=== Section Start ===

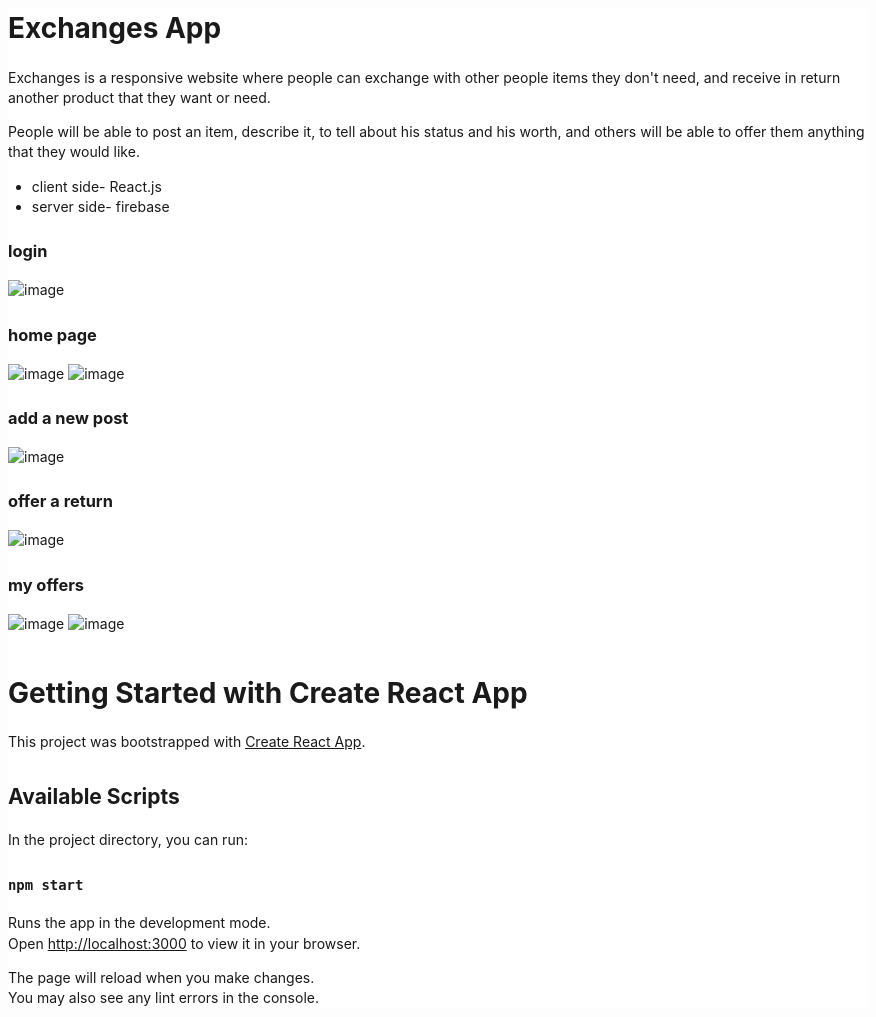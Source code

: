 # Exchanges App
Exchanges is a responsive website where people can exchange with other people items they don't need,
and receive in return another product that they want or need.

People will be able to post an item, describe it, to tell about his status and his worth, and others will be able to offer them anything
that they would like.

* client side- React.js 
* server side- firebase

### login
<img width="171" alt="image" src="https://user-images.githubusercontent.com/93192321/202075880-f6cddf71-73ac-4ee3-a767-e5d35109bc59.png">

### home page
<img width="178" alt="image" src="https://user-images.githubusercontent.com/93192321/202077973-723a98af-1b15-420f-9413-7114c7d64df7.png">
<img width="916" alt="image" src="https://user-images.githubusercontent.com/93192321/202077636-16adfe1b-a792-494f-92bb-31d267f0a930.png">

### add a new post
<img width="414" alt="image" src="https://user-images.githubusercontent.com/93192321/202076506-47da726b-cf14-4368-9390-5ad8f599e439.png">

### offer a return
<img width="526" alt="image" src="https://user-images.githubusercontent.com/93192321/202077143-a42d8f96-6d80-47c9-b030-28694b6f5555.png">

### my offers

<img width="538" alt="image" src="https://user-images.githubusercontent.com/93192321/202077330-4dacec20-c0bf-4b65-883f-5ceb69575fad.png">
<img width="512" alt="image" src="https://user-images.githubusercontent.com/93192321/202077367-d3a1d1f5-23e3-4119-b35f-8798dd09ed09.png">


# Getting Started with Create React App

This project was bootstrapped with [Create React App](https://github.com/facebook/create-react-app).

## Available Scripts

In the project directory, you can run:

### `npm start`

Runs the app in the development mode.\
Open [http://localhost:3000](http://localhost:3000) to view it in your browser.

The page will reload when you make changes.\
You may also see any lint errors in the console.
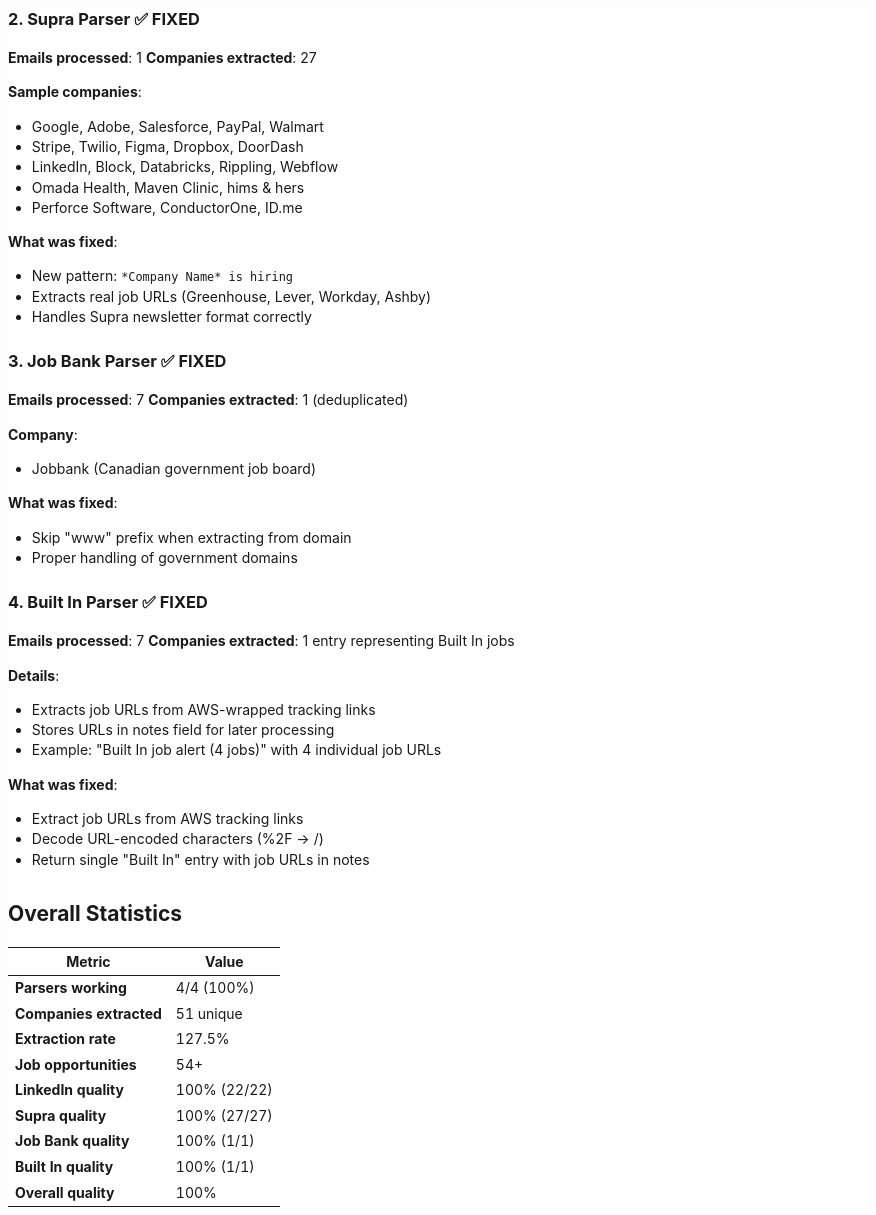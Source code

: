 ### 2. Supra Parser ✅ FIXED
**Emails processed**: 1
**Companies extracted**: 27

**Sample companies**:
- Google, Adobe, Salesforce, PayPal, Walmart
- Stripe, Twilio, Figma, Dropbox, DoorDash
- LinkedIn, Block, Databricks, Rippling, Webflow
- Omada Health, Maven Clinic, hims & hers
- Perforce Software, ConductorOne, ID.me

**What was fixed**:
- New pattern: `*Company Name* is hiring`
- Extracts real job URLs (Greenhouse, Lever, Workday, Ashby)
- Handles Supra newsletter format correctly

### 3. Job Bank Parser ✅ FIXED
**Emails processed**: 7
**Companies extracted**: 1 (deduplicated)

**Company**:
- Jobbank (Canadian government job board)

**What was fixed**:
- Skip "www" prefix when extracting from domain
- Proper handling of government domains

### 4. Built In Parser ✅ FIXED
**Emails processed**: 7
**Companies extracted**: 1 entry representing Built In jobs

**Details**:
- Extracts job URLs from AWS-wrapped tracking links
- Stores URLs in notes field for later processing
- Example: "Built In job alert (4 jobs)" with 4 individual job URLs

**What was fixed**:
- Extract job URLs from AWS tracking links
- Decode URL-encoded characters (%2F → /)
- Return single "Built In" entry with job URLs in notes

## Overall Statistics

| Metric | Value |
|--------|-------|
| **Parsers working** | 4/4 (100%) |
| **Companies extracted** | 51 unique |
| **Extraction rate** | 127.5% |
| **Job opportunities** | 54+ |
| **LinkedIn quality** | 100% (22/22) |
| **Supra quality** | 100% (27/27) |
| **Job Bank quality** | 100% (1/1) |
| **Built In quality** | 100% (1/1) |
| **Overall quality** | 100% |
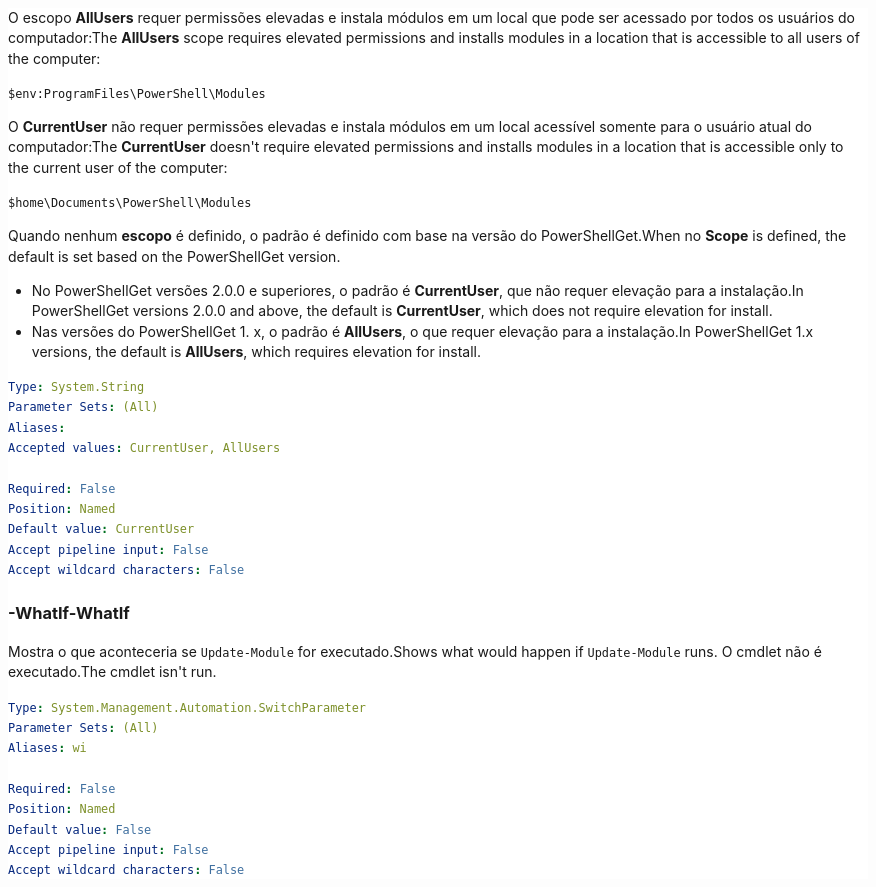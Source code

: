 <span data-ttu-id="b047a-176">O escopo **AllUsers** requer permissões elevadas e instala módulos em um local que pode ser acessado por todos os usuários do computador:</span><span class="sxs-lookup"><span data-stu-id="b047a-176">The **AllUsers** scope requires elevated permissions and installs modules in a location that is accessible to all users of the computer:</span></span>

`$env:ProgramFiles\PowerShell\Modules`

<span data-ttu-id="b047a-177">O **CurrentUser** não requer permissões elevadas e instala módulos em um local acessível somente para o usuário atual do computador:</span><span class="sxs-lookup"><span data-stu-id="b047a-177">The **CurrentUser** doesn't require elevated permissions and installs modules in a location that is accessible only to the current user of the computer:</span></span>

`$home\Documents\PowerShell\Modules`

<span data-ttu-id="b047a-178">Quando nenhum **escopo** é definido, o padrão é definido com base na versão do PowerShellGet.</span><span class="sxs-lookup"><span data-stu-id="b047a-178">When no **Scope** is defined, the default is set based on the PowerShellGet version.</span></span>

- <span data-ttu-id="b047a-179">No PowerShellGet versões 2.0.0 e superiores, o padrão é **CurrentUser**, que não requer elevação para a instalação.</span><span class="sxs-lookup"><span data-stu-id="b047a-179">In PowerShellGet versions 2.0.0 and above, the default is **CurrentUser**, which does not require elevation for install.</span></span>
- <span data-ttu-id="b047a-180">Nas versões do PowerShellGet 1. x, o padrão é **AllUsers**, o que requer elevação para a instalação.</span><span class="sxs-lookup"><span data-stu-id="b047a-180">In PowerShellGet 1.x versions, the default is **AllUsers**, which requires elevation for install.</span></span>

```yaml
Type: System.String
Parameter Sets: (All)
Aliases:
Accepted values: CurrentUser, AllUsers

Required: False
Position: Named
Default value: CurrentUser
Accept pipeline input: False
Accept wildcard characters: False
```

### <span data-ttu-id="b047a-181">-WhatIf</span><span class="sxs-lookup"><span data-stu-id="b047a-181">-WhatIf</span></span>

<span data-ttu-id="b047a-182">Mostra o que aconteceria se `Update-Module` for executado.</span><span class="sxs-lookup"><span data-stu-id="b047a-182">Shows what would happen if `Update-Module` runs.</span></span> <span data-ttu-id="b047a-183">O cmdlet não é executado.</span><span class="sxs-lookup"><span data-stu-id="b047a-183">The cmdlet isn't run.</span></span>

```yaml
Type: System.Management.Automation.SwitchParameter
Parameter Sets: (All)
Aliases: wi

Required: False
Position: Named
Default value: False
Accept pipeline input: False
Accept wildcard characters: False
```
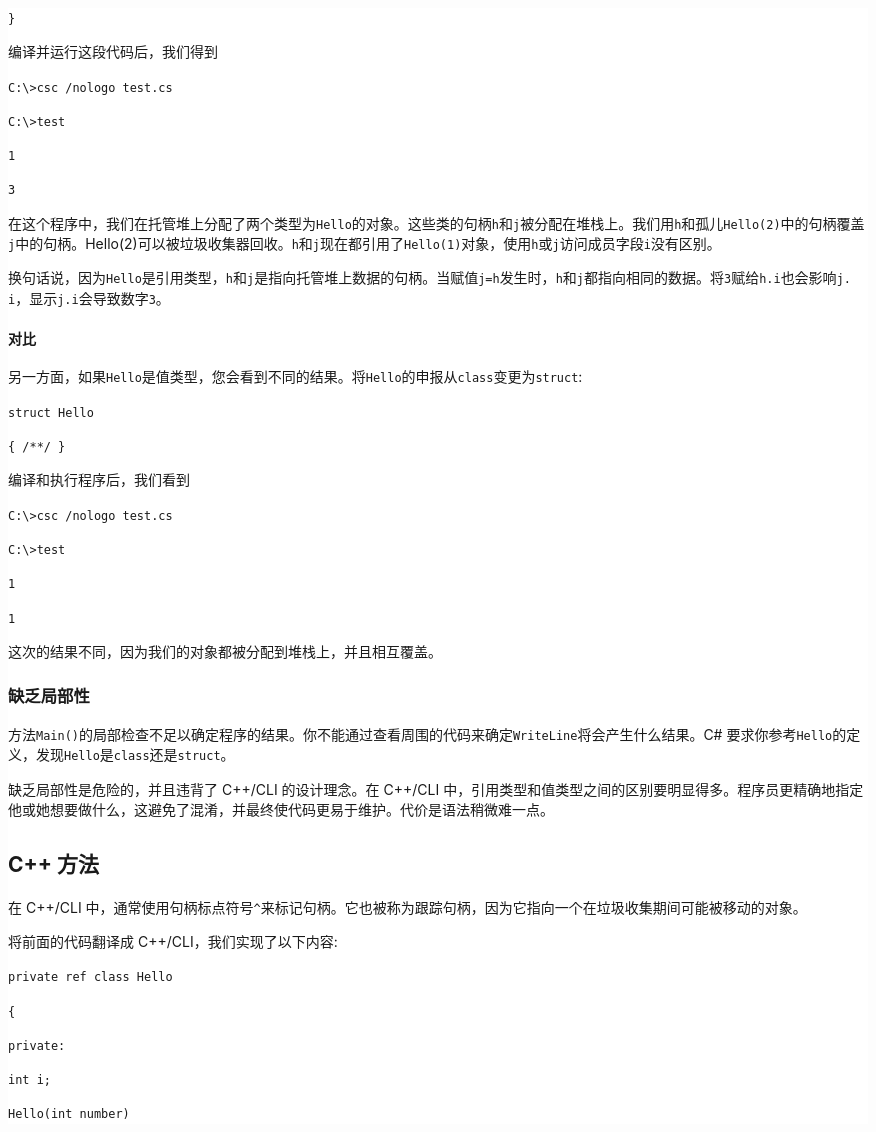 `}`

编译并运行这段代码后，我们得到

`C:\>csc /nologo test.cs`

`C:\>test`

`1`

`3`

在这个程序中，我们在托管堆上分配了两个类型为`Hello`的对象。这些类的句柄`h`和`j`被分配在堆栈上。我们用`h`和孤儿`Hello(2)`中的句柄覆盖`j`中的句柄。Hello(2)可以被垃圾收集器回收。`h`和`j`现在都引用了`Hello(1)`对象，使用`h`或`j`访问成员字段`i`没有区别。

换句话说，因为`Hello`是引用类型，`h`和`j`是指向托管堆上数据的句柄。当赋值`j=h`发生时，`h`和`j`都指向相同的数据。将`3`赋给`h.i`也会影响`j.i`，显示`j.i`会导致数字`3`。

#### 对比

另一方面，如果`Hello`是值类型，您会看到不同的结果。将`Hello`的申报从`class`变更为`struct`:

`struct Hello`

`{ /**/ }`

编译和执行程序后，我们看到

`C:\>csc /nologo test.cs`

`C:\>test`

`1`

`1`

这次的结果不同，因为我们的对象都被分配到堆栈上，并且相互覆盖。

### 缺乏局部性

方法`Main()`的局部检查不足以确定程序的结果。你不能通过查看周围的代码来确定`WriteLine`将会产生什么结果。C# 要求你参考`Hello`的定义，发现`Hello`是`class`还是`struct`。

缺乏局部性是危险的，并且违背了 C++/CLI 的设计理念。在 C++/CLI 中，引用类型和值类型之间的区别要明显得多。程序员更精确地指定他或她想要做什么，这避免了混淆，并最终使代码更易于维护。代价是语法稍微难一点。

## C++ 方法

在 C++/CLI 中，通常使用句柄标点符号`^`来标记句柄。它也被称为跟踪句柄，因为它指向一个在垃圾收集期间可能被移动的对象。

将前面的代码翻译成 C++/CLI，我们实现了以下内容:

`private ref class Hello`

`{`

`private:`

`int i;`

`Hello(int number)`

=== Section End ===

- What you will do -
In the data above, which lines lie between the line with "- Decode URL-encoded characters (%2F → /)" and the line with "rate** | 127.5% |", inclusive? Print those lines exactly and nothing else.

- Response area -
- Decode URL-encoded characters (%2F → /)
- Return single "Built In" entry with job URLs in notes

## Overall Statistics

| Metric | Value |
|--------|-------|
| **Parsers working** | 4/4 (100%) |
| **Companies extracted** | 51 unique |
| **Extraction rate** | 127.5% |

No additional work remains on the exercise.